23 Mar ILM East: Yipit’s James Moran Talks Group Buying by the Numbers
Here are some highlights from James Moran’s interesting talk at ILM East. It started with a few of Bobbi Loy-Luster’s Deal-a-Day predictions:
Sales volume will increase, but this will be matched by a slowing growth rate. Over $873M was generated in daily deal revenues, and from that, their conservative revenue prediction for 2015 stands at $2B, with the possibility of going as high as $6B.
Yipit is a site that aggregates daily deals from a wide range of providers that started selling their data about a month ago. They’ve has discovered more than 400 daily deal sites, significantly lowering the entry barriers. Public companies like TravelZoo and OpenTable have had their market caps go up significantly in part due to their daily deal initiatives. High barriers to scale do exist. With a bigger list, merchants can sell more deals, yielding a bigger marketing and sales budget, which allows for even more deals sold, and so on. The biggest opportunity, according to Moran, is probably in Merchant Services.
February 2011’s Top 20 Markets were: Groupon was at the top, making $39,007,032 in revenue with 2116 offered deals and 730 sold for an average of $18,584 per deal, and was followed in at second place by LivingSocial. The top offer for February came from DealFind in Toronto, with The Butchers offering 69% off, selling 11,404 and netting DealFind $600,000 in revenue.
Revenue generation was led by the hair removal category, followed by Food and Grocery.
The most frequent offers tend to generate less income, since they attract the least amount of consumer interest.
The offers put up by major players emphasize either volume or revenue. For instance an offer of a movie ticket for a dollar each won’t bring in much revenue, but generates plenty of volume.
The breakage rate is pegged at less than or equal to 20%. As more days pass and the promotion time gets longer, more deals are redeemed, with breakage being initially about 45%.
Profitability is achieved when retention is at about 19%.
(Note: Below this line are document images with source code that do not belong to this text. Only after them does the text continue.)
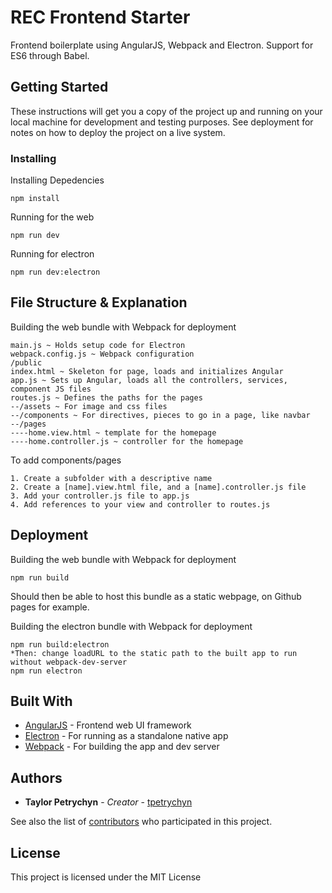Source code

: # REC Frontend Starter

Frontend boilerplate using AngularJS, Webpack and Electron. Support for ES6 through Babel.

## Getting Started

These instructions will get you a copy of the project up and running on your local machine for development and testing purposes. See deployment for notes on how to deploy the project on a live system.

### Installing

Installing Depedencies

```
npm install
```

Running for the web

```
npm run dev
```

Running for electron

```
npm run dev:electron
```

## File Structure & Explanation

Building the web bundle with Webpack for deployment

```
main.js ~ Holds setup code for Electron
webpack.config.js ~ Webpack configuration
/public
index.html ~ Skeleton for page, loads and initializes Angular
app.js ~ Sets up Angular, loads all the controllers, services, component JS files
routes.js ~ Defines the paths for the pages
--/assets ~ For image and css files
--/components ~ For directives, pieces to go in a page, like navbar
--/pages
----home.view.html ~ template for the homepage
----home.controller.js ~ controller for the homepage
```

To add components/pages
```
1. Create a subfolder with a descriptive name
2. Create a [name].view.html file, and a [name].controller.js file
3. Add your controller.js file to app.js
4. Add references to your view and controller to routes.js
```

## Deployment

Building the web bundle with Webpack for deployment

```
npm run build
```

Should then be able to host this bundle as a static webpage, on Github pages for example.

Building the electron bundle with Webpack for deployment

```
npm run build:electron
*Then: change loadURL to the static path to the built app to run without webpack-dev-server
npm run electron
```

## Built With

* [AngularJS](https://angularjs.org) - Frontend web UI framework
* [Electron](https://electron.atom.io/) - For running as a standalone native app
* [Webpack](https://webpack.js.org/) - For building the app and dev server

## Authors

* **Taylor Petrychyn** - *Creator* - [tpetrychyn](https://github.com/tpetrychyn)

See also the list of [contributors](https://github.com/your/project/contributors) who participated in this project.

## License

This project is licensed under the MIT License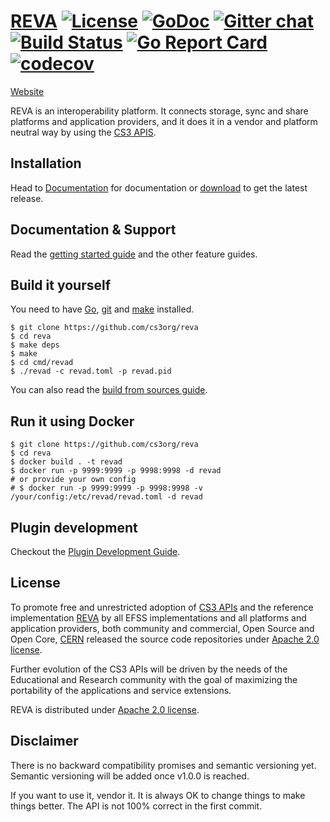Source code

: [REVA](https://cs3org.github.io/reva/) 
[![License](https://img.shields.io/badge/License-Apache%202.0-blue.svg)](https://opensource.org/licenses/Apache-2.0) [![GoDoc](https://godoc.org/github.com/cs3org/reva?status.svg)](https://godoc.org/github.com/cs3org/reva)
 [![Gitter chat](https://badges.gitter.im/cs3org/reva.svg)](https://gitter.im/cs3org/reva) [![Build Status](https://travis-ci.org/cs3org/reva.svg?branch=master)](https://travis-ci.org/cs3org/reva) [![Go Report Card](https://goreportcard.com/badge/github.com/cs3org/reva)](https://goreportcard.com/report/github.com/cs3org/reva)  [![codecov](https://codecov.io/gh/cs3org/reva/branch/master/graph/badge.svg)](https://codecov.io/gh/cs3org/reva) 
================
[Website](https://cs3org.github.io/reva/)

REVA is an interoperability platform. It connects storage, sync and share platforms and application providers, and it does it in a vendor and platform neutral way by using the [CS3 APIS](https://github.com/cs3org/cs3apis).

## Installation
Head to [Documentation](https://cs3org.github.io/reva/) for documentation or [download](https://github.com/cs3org/reva/releases) to get the latest release.

## Documentation & Support
Read the [getting started guide](https://cs3org.github.io/reva/beginner-guide.html) and the other feature guides.


## Build it yourself
You need to have [Go](https://golang.org/doc/install), [git](https://git-scm.com/) and [make](https://en.wikipedia.org/wiki/Make_(software)) installed.

```
$ git clone https://github.com/cs3org/reva
$ cd reva
$ make deps
$ make
$ cd cmd/revad
$ ./revad -c revad.toml -p revad.pid
```

You can also read the [build from sources guide](https://cs3org.github.io/reva/building-reva.html).

## Run it using Docker

```
$ git clone https://github.com/cs3org/reva
$ cd reva
$ docker build . -t revad
$ docker run -p 9999:9999 -p 9998:9998 -d revad
# or provide your own config 
# $ docker run -p 9999:9999 -p 9998:9998 -v /your/config:/etc/revad/revad.toml -d revad
```

## Plugin development

Checkout the [Plugin Development Guide](https://cs3org.github.io/reva/plugin-development.html).

## License

To promote free and unrestricted adoption of [CS3 APIs](https://github.com/cs3org/cs3apis) and the reference
implementation [REVA](https://github.com/cs3org/reva) by all EFSS implementations and all platforms and
application providers, both community and commercial, Open Source and
Open Core, [CERN](https://home.cern/) released the source code repositories under [Apache 2.0 license](https://github.com/cs3org/reva/blob/master/LICENSE).

Further evolution of the CS3 APIs will be driven by the needs of the
Educational and Research community with the goal of maximizing the
portability of the applications and service extensions.

REVA is distributed under [Apache 2.0 license](https://github.com/cs3org/reva/blob/master/LICENSE).

## Disclaimer

There is no backward compatibility promises and semantic versioning yet.
Semantic versioning will be added once v1.0.0 is reached.

If you want to use it, vendor it. It is always OK to change things to make things better.
The API is not 100% correct in the first commit.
Yipit’s summer 2010 phone survey of 80 merchants revealed that 93% of them would do another daily deal, with 43% of them shifting ad spending to daily deals as opposed to current channels.
The big surprise from the talk is that Groupon’s top spot is being threatened by LivingSocial, with other new players coming into the market and doing quite nicely for themselves as well.
Location was identified as the major factor of retention, such that retention increases as personalization of services increases with deals customized to a certain locale. Services used everyday such as hair salons stand to benefit from such a trend.